Existing light field salient object detection (LFSOD) models predominantly rely on convolutional neural networks or local attention to process light field data, consequently encountering difficulties in modeling intra-slice and cross-slice long-range dependencies within focal stacks. In this paper, we ponder the feasibility of relying solely on the pure Transformer architecture to address this dilemma and propose a novel quasi-pure Transformer-based framework for LFSOD, termed TLFNet.

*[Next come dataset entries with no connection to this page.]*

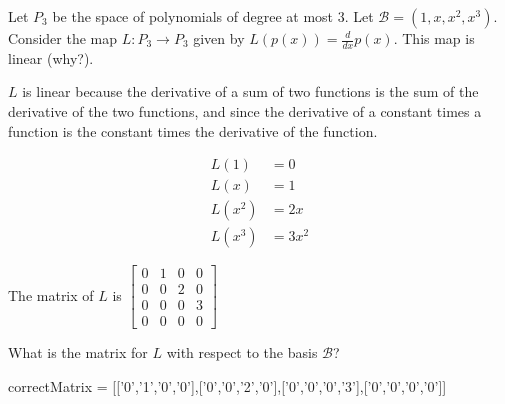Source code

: \documentclass{ximera}
\begin{document}
\begin{problem}
	Let $P_3$ be the space of polynomials of degree at most $3$.  Let $\mathcal{B} = (1,x,x^2,x^3)$.  Consider the map $L:P_3 \to P_3$ given by 
	$L(p(x)) = \frac{d}{dx} p(x)$. This map is linear (why?).  
	\begin{solution}
		\begin{hint}
			$L$ is linear because the derivative of a sum of two functions is the sum of the derivative of the two functions, and since the derivative of a constant
			times a function is the constant times the derivative of the function.
		\end{hint}
		\begin{hint}
			\begin{align*}
				L(1) &=0\\
				L(x) &=1\\
				L(x^2)&=2x\\
				L(x^3)&=3x^2
			\end{align*}
		\end{hint}
		\begin{hint}
			The matrix of $L$ is \(\begin{bmatrix} 0&1&0&0\\0&0&2&0\\0&0&0&3\\0&0&0&0\end{bmatrix}\)
		\end{hint}
	What is the matrix for $L$ with respect to the basis $\mathcal{B}$?
	\begin{matrix-answer}
		correctMatrix = [['0','1','0','0'],['0','0','2','0'],['0','0','0','3'],['0','0','0','0']]
	\end{matrix-answer}
	\end{solution}
\end{problem}
\end{document}
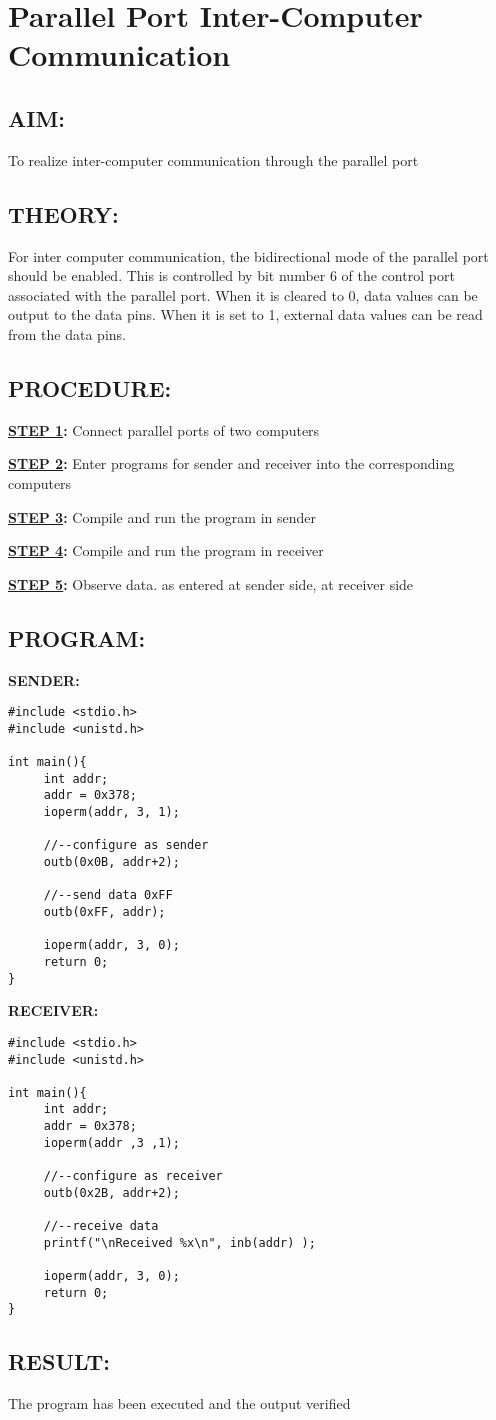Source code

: \chapter{Parallel Port Inter-Computer Communication}
%
%
%
%
\section*{AIM:}
To realize inter-computer communication through the parallel port
\section*{THEORY:}
For inter computer communication, the bidirectional mode of the parallel port should be enabled. This is controlled by bit number 6 of the control port associated with the parallel port. When it is cleared to 0, data values can be output to the data pins. When it is set to 1, external data values can be read from the data pins.
\section*{PROCEDURE:}
\textbf{\underline{STEP 1}:} Connect parallel ports of two computers

\textbf{\underline{STEP 2}:} Enter programs for sender and receiver into the corresponding computers

\textbf{\underline{STEP 3}:} Compile and run the program in sender

\textbf{\underline{STEP 4}:} Compile and run the program in receiver

\textbf{\underline{STEP 5}:} Observe data. as entered at sender side, at receiver side

\section*{PROGRAM:}
\textbf{SENDER:}
\begin{lstlisting}
#include <stdio.h>
#include <unistd.h>

int main(){
     int addr;
     addr = 0x378;
     ioperm(addr, 3, 1);
     
     //--configure as sender
     outb(0x0B, addr+2);
     
     //--send data 0xFF
     outb(0xFF, addr);
     
     ioperm(addr, 3, 0);
     return 0;
}
\end{lstlisting}

\vspace{20pt}
\textbf{RECEIVER:}
\begin{lstlisting}
#include <stdio.h>
#include <unistd.h>

int main(){
     int addr;
     addr = 0x378;
     ioperm(addr ,3 ,1);
     
     //--configure as receiver
     outb(0x2B, addr+2);
     
     //--receive data
     printf("\nReceived %x\n", inb(addr) );
     
     ioperm(addr, 3, 0);
     return 0;
}
\end{lstlisting}

\section*{RESULT:}
The program has been executed and the output verified
%
%
%
%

TLFNet incorporates innovative Transformer-based fusion modules (PGFormer) along with an edge enhancement module. The PGFormer employs a perpendicular self-attention (PSA) mechanism to capture long-range dependencies along both cross-slice and intra-slice axes within the focal stack, and integrates multi-modal features using a guided feature fusion (GFF) module. To address the issue of blurry edges arising from the Transformer-based encoder-decoder architecture, the edge enhancement module combines detailed texture and body information and employs focal loss to improve the edge precision of salient objects. TLFNet is a nearly pure Transformer-based approach (with approximately 99.01% of its parameters belonging to the Transformer), while the edge enhancement module significantly boosts accuracy with only around 0.99% of parameters. Comprehensive benchmarks demonstrate that TLFNet outperforms 14 light field models and achieves new state-of-the-art performance. Last but not least, we show in this paper a new application scheme of TLFNet, by cooperating with the deep autofocus technique proposed by Herrmann et al. (2020), leading to light field salient object autofocus (LFSOA). LFSOA aims to identify and output the focal slice with a salient object in focus while keeping other irrelevant background blurred (out-of-focus), yielding an autonomous bokeh effect in photography. The code for the model and application will be publicly available at https://github.com/jiangyao-scu/TLFNet .

查看原文

微信好友朋友圈 QQ好友复制链接

本刊更多论文

基于变压器的光场突出物体检测及其在自动对焦中的应用

现有的光场显著目标检测（LFSOD）模型主要依靠卷积神经网络或局部注意力来处理光场数据，因此在模拟焦点堆栈内的片内和跨片的远程依赖关系方面存在困难。在本文中，我们考虑了完全依赖纯Transformer架构来解决这一困境的可行性，并提出了一种新的基于准纯Transformer的LFSOD框架，称为TLFNet。TLFNet集成了创新的基于变压器的融合模块（PGFormer）以及边缘增强模块。PGFormer采用垂直自关注（PSA）机制来捕获焦点堆栈中沿交叉切片和切片内轴的远程依赖关系，并使用引导特征融合（GFF）模块集成多模态特征。为了解决基于transformer的编码器-解码器架构导致的边缘模糊问题，边缘增强模块结合了详细的纹理和身体信息，并利用焦损失来提高突出物体的边缘精度。TLFNet是一种几乎纯粹的基于Transformer的方法（大约99.01%的参数属于Transformer），而边缘增强模块仅使用约0.99%的参数即可显着提高准确性。综合基准测试表明，TLFNet优于14种光场模型，实现了新的最先进的性能。最后，本文提出了一种新的TLFNet应用方案，该方案与Herrmann等人（2020）提出的深度自动对焦技术相结合，实现了光场显著物自动对焦（LFSOA）。LFSOA旨在识别和输出焦点切片，同时保持其他不相关的背景模糊（失焦），在摄影中产生自动散景效果。模型和应用程序的代码将在https://github.com/jiangyao-scu/TLFNet上公开提供。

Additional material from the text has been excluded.